博客

[FCE] Hack of age verification firm may have exposed 70,000 Discord users’ ID photos | Social media | The Guardian

收听本期播客

阅读正文

In a troubling development for online security, Discord, a popular messaging platform widely used by gamers, has fallen victim to a significant cyberattack. Hackers recently infiltrated a third-party company responsible for handling Discord’s age verification processes, potentially exposing the personal data of approximately 70,000 users worldwide. The compromised information includes government-issued ID photos, names, email addresses, and some private messages exchanged with customer support. Fortunately, no passwords or complete credit card details were accessed. However, the attacker is now attempting to extort money from Discord by threatening to release the stolen data.

Discord, which has been operating for a decade, provides a space for users to connect via text, voice, and video chats. In several countries, including the UK, laws such as the Online Safety Act, introduced in July 2025, require platforms to verify users’ ages to shield younger individuals from harmful content. This often involves submitting official identification documents, especially when users are locked out of accounts and need to confirm their age. While this aims to enhance safety, it also makes companies managing sensitive data attractive targets for cybercriminals.

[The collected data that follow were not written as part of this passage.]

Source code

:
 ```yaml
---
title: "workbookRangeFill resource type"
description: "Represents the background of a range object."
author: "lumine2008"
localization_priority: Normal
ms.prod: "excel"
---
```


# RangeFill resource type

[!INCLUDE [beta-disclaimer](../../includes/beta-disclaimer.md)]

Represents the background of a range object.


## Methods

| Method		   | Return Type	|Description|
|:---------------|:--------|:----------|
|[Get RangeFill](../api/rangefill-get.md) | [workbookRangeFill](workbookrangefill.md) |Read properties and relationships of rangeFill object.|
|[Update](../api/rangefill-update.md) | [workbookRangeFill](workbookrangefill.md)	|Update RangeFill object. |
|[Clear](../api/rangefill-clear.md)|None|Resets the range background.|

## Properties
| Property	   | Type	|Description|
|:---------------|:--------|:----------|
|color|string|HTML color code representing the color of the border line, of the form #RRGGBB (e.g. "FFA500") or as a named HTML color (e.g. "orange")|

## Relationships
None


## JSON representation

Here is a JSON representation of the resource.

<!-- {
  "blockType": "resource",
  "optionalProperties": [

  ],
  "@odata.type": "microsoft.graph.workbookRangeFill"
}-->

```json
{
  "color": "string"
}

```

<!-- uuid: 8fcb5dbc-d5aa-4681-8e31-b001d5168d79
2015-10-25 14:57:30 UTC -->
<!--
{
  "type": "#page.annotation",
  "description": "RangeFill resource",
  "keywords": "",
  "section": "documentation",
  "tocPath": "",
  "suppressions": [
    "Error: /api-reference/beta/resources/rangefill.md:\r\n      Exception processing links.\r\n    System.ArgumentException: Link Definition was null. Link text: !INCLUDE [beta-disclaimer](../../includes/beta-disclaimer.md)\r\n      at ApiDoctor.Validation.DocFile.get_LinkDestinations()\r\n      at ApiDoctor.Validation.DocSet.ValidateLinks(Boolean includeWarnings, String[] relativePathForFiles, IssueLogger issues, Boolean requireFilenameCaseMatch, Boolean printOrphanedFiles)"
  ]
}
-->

The breach came to light last week, though the full extent of the ID photo leak was only recently confirmed. Discord has acknowledged that an unauthorized individual accessed data through one of its external customer service providers. The company is taking steps to resolve the issue, but cybersecurity experts warn that such breaches are becoming increasingly frequent. They stress that even when tasks like age verification are outsourced, the primary company bears the responsibility for safeguarding user information. In response, the UK’s Information Commissioner’s Office has launched an investigation to ensure that appropriate measures are implemented.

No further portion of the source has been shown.